Fragrant with garlic and ginger, spiced with green chilies, she would milk fresh coconuts for the gravy. She added cashews for an added depth of richness. She used a white corn cob, slightly chewier, and less sweet compared to the yellow, super sweet, ‘American’ corn that was slowly flooding the Indian market. Over the years, white corn became increasingly difficult to source, and finally, there came a time when all we had was yellow sweet corn. The curry, however, remained the same. Spicy, soulful, silky, and satisfying.

We would eat it, mixing the curry with ghee and hot rice. We would pick up the corn cobs, biting off the curry-soaked kernels while gravy ran in rivulets down our wrists. It was messy and magical; every bite a journey in itself. It tasted like a foreign yet familiar culinary landscape, unidentifiable as any one culture but undoubtedly like home, love, and family. Poppy seeds and coconut milk, cashews, and onions, all coming together to become what can only be considered the cuisine of my mother and my childhood.

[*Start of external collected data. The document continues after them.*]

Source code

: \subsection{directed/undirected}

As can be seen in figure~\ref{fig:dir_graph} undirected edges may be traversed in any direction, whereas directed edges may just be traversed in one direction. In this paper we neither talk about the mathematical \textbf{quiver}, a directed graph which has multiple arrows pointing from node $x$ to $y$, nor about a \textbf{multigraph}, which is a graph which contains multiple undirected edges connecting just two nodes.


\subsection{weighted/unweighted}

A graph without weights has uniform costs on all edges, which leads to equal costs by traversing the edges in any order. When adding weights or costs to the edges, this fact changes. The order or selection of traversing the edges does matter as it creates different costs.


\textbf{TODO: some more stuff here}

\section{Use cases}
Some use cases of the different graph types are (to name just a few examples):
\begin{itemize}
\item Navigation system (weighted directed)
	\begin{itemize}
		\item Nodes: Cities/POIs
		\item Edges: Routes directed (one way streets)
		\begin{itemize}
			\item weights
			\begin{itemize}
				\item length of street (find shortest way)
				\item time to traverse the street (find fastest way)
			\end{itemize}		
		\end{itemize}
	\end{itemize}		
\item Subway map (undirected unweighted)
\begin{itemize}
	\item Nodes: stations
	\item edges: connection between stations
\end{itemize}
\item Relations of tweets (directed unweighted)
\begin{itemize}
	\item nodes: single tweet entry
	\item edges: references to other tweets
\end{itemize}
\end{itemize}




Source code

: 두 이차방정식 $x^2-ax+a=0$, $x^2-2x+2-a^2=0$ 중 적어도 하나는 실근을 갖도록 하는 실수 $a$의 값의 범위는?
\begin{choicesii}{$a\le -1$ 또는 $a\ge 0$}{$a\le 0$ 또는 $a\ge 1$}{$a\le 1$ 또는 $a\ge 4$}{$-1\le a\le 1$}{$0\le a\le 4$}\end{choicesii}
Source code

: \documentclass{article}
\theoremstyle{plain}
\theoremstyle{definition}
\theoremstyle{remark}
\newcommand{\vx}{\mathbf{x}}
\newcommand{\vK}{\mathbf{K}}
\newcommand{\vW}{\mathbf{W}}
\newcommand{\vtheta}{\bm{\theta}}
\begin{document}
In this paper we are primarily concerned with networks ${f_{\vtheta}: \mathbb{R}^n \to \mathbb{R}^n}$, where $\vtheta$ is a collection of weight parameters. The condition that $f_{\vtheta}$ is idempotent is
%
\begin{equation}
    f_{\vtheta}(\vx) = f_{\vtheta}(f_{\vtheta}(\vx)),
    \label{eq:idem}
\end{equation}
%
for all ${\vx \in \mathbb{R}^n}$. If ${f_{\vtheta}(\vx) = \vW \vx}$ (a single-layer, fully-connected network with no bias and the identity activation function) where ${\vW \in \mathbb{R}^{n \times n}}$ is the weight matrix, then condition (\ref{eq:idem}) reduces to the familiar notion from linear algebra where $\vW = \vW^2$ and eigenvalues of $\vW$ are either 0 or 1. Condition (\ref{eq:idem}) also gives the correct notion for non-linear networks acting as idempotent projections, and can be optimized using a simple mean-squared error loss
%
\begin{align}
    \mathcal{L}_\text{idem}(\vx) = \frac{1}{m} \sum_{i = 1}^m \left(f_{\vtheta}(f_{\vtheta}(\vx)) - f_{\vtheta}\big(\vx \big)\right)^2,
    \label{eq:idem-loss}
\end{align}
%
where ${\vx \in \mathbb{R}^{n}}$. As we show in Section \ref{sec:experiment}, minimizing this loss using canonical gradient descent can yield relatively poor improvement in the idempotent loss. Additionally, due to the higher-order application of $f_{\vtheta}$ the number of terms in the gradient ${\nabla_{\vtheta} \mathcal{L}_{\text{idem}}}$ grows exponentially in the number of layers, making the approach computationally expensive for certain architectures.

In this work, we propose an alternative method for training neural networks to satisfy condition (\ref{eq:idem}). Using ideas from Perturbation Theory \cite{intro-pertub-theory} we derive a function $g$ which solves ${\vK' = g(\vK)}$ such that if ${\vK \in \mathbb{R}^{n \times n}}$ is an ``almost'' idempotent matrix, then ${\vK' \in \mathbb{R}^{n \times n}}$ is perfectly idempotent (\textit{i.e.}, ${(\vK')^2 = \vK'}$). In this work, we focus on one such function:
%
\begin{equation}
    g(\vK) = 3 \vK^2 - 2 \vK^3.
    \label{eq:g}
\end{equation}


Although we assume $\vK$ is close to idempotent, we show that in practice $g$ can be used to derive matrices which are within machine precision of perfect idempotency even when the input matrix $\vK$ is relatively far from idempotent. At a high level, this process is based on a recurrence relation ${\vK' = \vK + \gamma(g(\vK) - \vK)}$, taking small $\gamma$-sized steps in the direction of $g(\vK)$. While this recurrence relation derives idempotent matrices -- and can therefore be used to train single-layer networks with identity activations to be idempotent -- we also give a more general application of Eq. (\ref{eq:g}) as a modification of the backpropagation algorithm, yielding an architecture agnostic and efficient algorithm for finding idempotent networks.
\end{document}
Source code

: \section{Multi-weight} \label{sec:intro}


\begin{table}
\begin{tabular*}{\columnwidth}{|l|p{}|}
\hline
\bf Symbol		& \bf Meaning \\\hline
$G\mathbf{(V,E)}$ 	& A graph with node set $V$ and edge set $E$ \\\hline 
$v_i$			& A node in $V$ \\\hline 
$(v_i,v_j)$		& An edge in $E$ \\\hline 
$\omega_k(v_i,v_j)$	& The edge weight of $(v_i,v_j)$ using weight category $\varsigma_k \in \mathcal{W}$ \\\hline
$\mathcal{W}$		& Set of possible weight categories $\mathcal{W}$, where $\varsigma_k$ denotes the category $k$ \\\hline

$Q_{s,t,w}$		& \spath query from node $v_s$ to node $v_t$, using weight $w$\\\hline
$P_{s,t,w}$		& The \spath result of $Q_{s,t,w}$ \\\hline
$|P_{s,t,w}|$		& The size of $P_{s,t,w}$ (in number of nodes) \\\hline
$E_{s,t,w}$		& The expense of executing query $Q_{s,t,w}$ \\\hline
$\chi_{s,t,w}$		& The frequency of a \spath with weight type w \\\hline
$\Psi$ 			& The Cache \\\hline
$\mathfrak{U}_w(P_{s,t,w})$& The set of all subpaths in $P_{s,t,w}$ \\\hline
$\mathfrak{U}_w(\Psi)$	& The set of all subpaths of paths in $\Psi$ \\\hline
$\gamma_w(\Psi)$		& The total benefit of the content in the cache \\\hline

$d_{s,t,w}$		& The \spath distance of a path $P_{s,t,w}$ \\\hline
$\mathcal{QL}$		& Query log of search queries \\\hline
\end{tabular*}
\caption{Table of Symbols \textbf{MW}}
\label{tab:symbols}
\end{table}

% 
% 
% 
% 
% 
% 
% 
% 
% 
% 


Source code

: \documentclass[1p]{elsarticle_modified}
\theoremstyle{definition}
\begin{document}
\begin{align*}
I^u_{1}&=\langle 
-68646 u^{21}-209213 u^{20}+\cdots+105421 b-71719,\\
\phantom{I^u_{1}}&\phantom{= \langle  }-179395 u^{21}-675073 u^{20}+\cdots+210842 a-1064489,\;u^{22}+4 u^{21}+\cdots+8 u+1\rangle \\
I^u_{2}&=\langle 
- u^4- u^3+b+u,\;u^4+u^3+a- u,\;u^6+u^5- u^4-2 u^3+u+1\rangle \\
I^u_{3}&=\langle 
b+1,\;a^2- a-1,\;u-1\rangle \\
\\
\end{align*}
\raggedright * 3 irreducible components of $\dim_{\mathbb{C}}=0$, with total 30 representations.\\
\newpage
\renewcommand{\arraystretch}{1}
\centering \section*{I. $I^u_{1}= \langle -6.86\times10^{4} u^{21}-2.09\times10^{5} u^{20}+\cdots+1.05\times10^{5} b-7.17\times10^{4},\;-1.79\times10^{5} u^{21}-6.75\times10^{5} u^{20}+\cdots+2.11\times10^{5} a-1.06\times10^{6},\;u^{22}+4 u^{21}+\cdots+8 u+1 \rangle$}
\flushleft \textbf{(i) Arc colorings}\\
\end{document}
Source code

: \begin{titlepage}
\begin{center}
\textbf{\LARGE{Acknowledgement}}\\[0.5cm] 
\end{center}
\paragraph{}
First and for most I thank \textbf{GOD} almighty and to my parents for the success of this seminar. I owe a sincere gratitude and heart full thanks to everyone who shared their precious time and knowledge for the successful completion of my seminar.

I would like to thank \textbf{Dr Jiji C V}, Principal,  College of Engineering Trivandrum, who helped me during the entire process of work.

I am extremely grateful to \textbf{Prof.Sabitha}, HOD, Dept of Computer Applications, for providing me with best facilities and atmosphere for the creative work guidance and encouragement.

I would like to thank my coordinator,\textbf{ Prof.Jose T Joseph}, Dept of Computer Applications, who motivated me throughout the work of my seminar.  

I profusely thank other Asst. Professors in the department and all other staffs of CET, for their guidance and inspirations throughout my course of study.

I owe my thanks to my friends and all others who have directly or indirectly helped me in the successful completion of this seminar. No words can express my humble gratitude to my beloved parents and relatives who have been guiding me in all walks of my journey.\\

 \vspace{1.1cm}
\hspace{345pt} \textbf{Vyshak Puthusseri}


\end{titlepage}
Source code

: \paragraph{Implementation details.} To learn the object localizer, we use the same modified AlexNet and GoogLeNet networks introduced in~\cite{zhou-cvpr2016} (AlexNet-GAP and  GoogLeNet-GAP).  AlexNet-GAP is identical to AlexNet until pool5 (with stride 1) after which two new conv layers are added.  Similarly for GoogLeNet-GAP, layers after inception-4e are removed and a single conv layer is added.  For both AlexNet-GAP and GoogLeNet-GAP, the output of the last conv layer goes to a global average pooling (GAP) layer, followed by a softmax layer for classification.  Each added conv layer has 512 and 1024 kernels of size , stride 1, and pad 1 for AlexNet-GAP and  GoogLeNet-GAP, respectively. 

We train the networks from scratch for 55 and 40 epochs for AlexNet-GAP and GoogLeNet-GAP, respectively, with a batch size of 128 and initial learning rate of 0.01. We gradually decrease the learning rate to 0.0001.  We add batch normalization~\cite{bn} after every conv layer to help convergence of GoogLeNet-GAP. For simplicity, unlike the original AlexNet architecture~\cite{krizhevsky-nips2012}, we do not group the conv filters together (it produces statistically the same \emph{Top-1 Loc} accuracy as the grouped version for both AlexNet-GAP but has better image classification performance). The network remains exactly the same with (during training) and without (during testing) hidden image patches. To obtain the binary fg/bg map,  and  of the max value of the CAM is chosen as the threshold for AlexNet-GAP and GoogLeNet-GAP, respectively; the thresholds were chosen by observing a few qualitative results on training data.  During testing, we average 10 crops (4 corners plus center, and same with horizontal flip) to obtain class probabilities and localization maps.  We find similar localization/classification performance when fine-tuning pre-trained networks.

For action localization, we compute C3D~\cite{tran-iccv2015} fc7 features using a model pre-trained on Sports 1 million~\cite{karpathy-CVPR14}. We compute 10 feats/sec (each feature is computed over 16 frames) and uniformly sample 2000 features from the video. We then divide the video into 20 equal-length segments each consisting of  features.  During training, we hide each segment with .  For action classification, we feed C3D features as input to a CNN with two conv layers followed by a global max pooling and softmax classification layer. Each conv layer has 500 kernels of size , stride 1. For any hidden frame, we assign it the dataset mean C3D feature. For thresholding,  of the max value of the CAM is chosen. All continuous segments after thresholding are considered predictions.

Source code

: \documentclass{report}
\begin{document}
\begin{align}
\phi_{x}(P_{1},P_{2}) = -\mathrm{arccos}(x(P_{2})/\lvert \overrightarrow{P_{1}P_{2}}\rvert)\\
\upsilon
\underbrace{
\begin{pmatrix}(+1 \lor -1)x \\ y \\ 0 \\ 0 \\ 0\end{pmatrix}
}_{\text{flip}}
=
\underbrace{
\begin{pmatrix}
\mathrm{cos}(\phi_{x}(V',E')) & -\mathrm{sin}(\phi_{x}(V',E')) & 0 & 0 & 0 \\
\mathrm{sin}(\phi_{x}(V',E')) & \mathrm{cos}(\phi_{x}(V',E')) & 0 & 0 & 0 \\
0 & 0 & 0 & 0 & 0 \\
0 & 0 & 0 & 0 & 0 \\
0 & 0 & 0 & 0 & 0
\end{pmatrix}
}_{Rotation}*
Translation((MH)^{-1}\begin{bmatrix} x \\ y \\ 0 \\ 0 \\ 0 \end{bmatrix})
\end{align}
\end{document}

Even after the Internet came to us in a noisy rush, the beeps and moans of a dial-up modem connecting us with people eating things both strange and wonderful, my mother’s corn curry never lost its place of honor. It was not traditional anything. It laid claim to no dramatic history or ancient origins. It did not belong to any nation, region, or people. It was instead, intensely personal, ours alone. A delicious secret that was exclusively part of the fabric of the Aiyer family. A cuisine passed down in a red cloth-bound handwritten book, an account of the magic created in Amma’s kitchen, of which I was the humble steward.

AMMA’S CORN CURRY – 4 servings

Ingredients:

  • Poppy seeds – 1 tablespoon
  • Corn cobs (Preferably white corn) – 4 each
  • Onion (Medium) - 2, Thinly sliced
  • Hot Pepper- 3, roughly chopped
  • Ginger - 1 1/2 inch, peeled
  • Garlic - 6 cloves
  • Cashews (Raw) - 1/2 cup
  • Cardamom pods (bruised) - 2
  • Cinnamon stick - 2 inch
  • Cloves - 3
  • Coriander Leaves - 1 cup
  • Coconut milk - 1 cup
  • Ghee (or butter) - 2 tablespoons
  • Cooked, hot rice - 4 cups
  • Lemon juice - just a squeeze

Method:

  • Cut the corn cobs into 3-inch slices. Cook in a medium sauce pot until tender in salted water (10 minutes).
  • Soak poppy seeds in 3 tbsp water for 10 minutes.
  • Grind the onions, chilies, ginger, garlic, cashews, until coarsely ground.
  • Add the coriander leaves and soaked poppy seeds, and grind until it is a smooth paste. Add just enough water to get the paste going.
  • In a medium sauté pan, melt the ghee. Toast the cinnamon, cardamom and cloves for 1 minute, until aromatic.
  • On a low flame, cook the paste until the aroma of raw onions is gone taking care not to let the paste burn, stirring often (3-4 minutes).
  • Add the coconut milk, salt to taste, and simmer for 3 minutes. Add water if needed, so the consistency is a medium consistency.
  • Add in the boiled corn cobs, stir to coat, cover, and simmer for 5 minutes.
  • Add in a squeeze of lemon right after you take it off the heat.
  • Adjust final seasoning with salt before serving over hot rice and ghee.